● DATA LISTING:
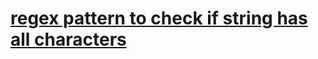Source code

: # [regex pattern to check if string has all characters](https://www.codewars.com/kata/5e4eb72bb95d28002dbbecde)
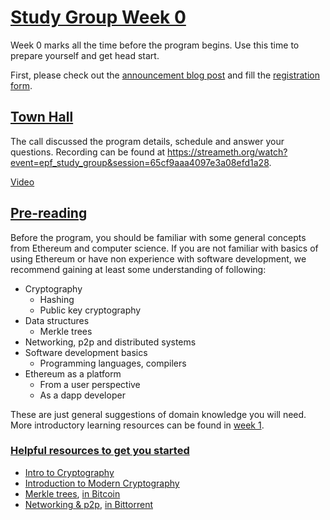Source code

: # [Study Group Week 0](https://epf.wiki/#/eps/week0?id=study-group-week-0)

Week 0 marks all the time before the program begins. Use this time to prepare yourself and get head start.

First, please check out the [announcement blog post](https://blog.ethereum.org/2024/02/07/epf-study-group) and fill the [registration form](https://forms.gle/7TqmryC217EPwgqr9).

## [Town Hall](https://epf.wiki/#/eps/week0?id=town-hall)

The call discussed the program details, schedule and answer your questions. Recording can be found at https://streameth.org/watch?event=epf_study_group&session=65cf9aaa4097e3a08efd1a28.

[Video](https://streameth.org/ethereum_protocol_fellowship/watch?session=65cf9aaa4097e3a08efd1a28)

## [Pre-reading](https://epf.wiki/#/eps/week0?id=pre-reading)

Before the program, you should be familiar with some general concepts from Ethereum and computer science. If you are not familiar with basics of using Ethereum or have non experience with software development, we recommend gaining at least some understanding of following:

- Cryptography
  - Hashing
  - Public key cryptography
- Data structures
  - Merkle trees
- Networking, p2p and distributed systems
- Software development basics
  - Programming languages, compilers
- Ethereum as a platform
  - From a user perspective
  - As a dapp developer

These are just general suggestions of domain knowledge you will need. More introductory learning resources can be found in [week 1](https://epf.wiki/#/eps/week1).

### [Helpful resources to get you started](https://epf.wiki/#/eps/week0?id=helpful-resources-to-get-you-started)

- [Intro to Cryptography](https://summerofprotocols.com/wp-content/uploads/2023/12/53-BEIKO-001-2023-12-13.pdf)
- [Introduction to Modern Cryptography](https://www.cs.umd.edu/~jkatz/imc.html)
- [Merkle trees](https://youtu.be/V6gLY-1G4Mc?si=W1ncsNYUSHjm5U4y), [in Bitcoin](https://www.youtube.com/watch?v=bBC-nXj3Ng4)
- [Networking & p2p](https://youtu.be/ie-qRQIQT4I?si=eYKzMbn7PGk-Il9M), [in Bittorrent](https://www.youtube.com/watch?v=xH00ikD1oDo)
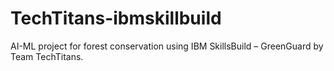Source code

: # TechTitans-ibmskillbuild
AI-ML project for forest conservation using IBM SkillsBuild – GreenGuard by Team TechTitans.
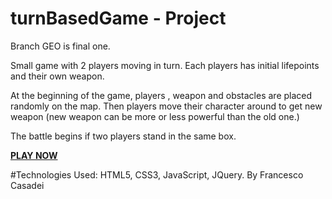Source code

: # turnBasedGame - Project


Branch GEO is final one.

Small game with 2 players moving in turn. Each players has initial lifepoints and their own weapon.

At the beginning of the game, players , weapon and obstacles are placed randomly on the map. 
Then players move their character around to get new weapon (new weapon can be more or less powerful than the old one.)

The battle begins if two players stand in the same box.

<a href="https://franvideogame.000webhostapp.com/" target="_blank"><b>PLAY NOW</b></a><br>

#Technologies Used: HTML5, CSS3, JavaScript, JQuery.
By Francesco Casadei
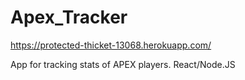 # Apex_Tracker
https://protected-thicket-13068.herokuapp.com/


App for tracking stats of APEX players. 
React/Node.JS
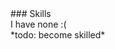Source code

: <!-- no index -->### Skills<br>I have none :(<br>*todo: become skilled*
<!-- LAST EDITED Wed Nov  8 14:23:42 2023 LAST EDITED-->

● WHAT YOU HAVE TO DO:
Please give again, word for word, the lines from the one containing "The battle begins" through the last line of the listing above, inclusive, and leave out pictures.

● COMPLETED EXERCISE:
The battle begins if two players stand in the same box.

<a href="https://franvideogame.000webhostapp.com/" target="_blank"><b>PLAY NOW</b></a><br>

#Technologies Used: HTML5, CSS3, JavaScript, JQuery.
By Francesco Casadei
 # Apex_Tracker
https://protected-thicket-13068.herokuapp.com/


App for tracking stats of APEX players. 
React/Node.JS
Source code

: <!-- no index -->### Skills<br>I have none :(<br>*todo: become skilled*
<!-- LAST EDITED Wed Nov  8 14:23:42 2023 LAST EDITED-->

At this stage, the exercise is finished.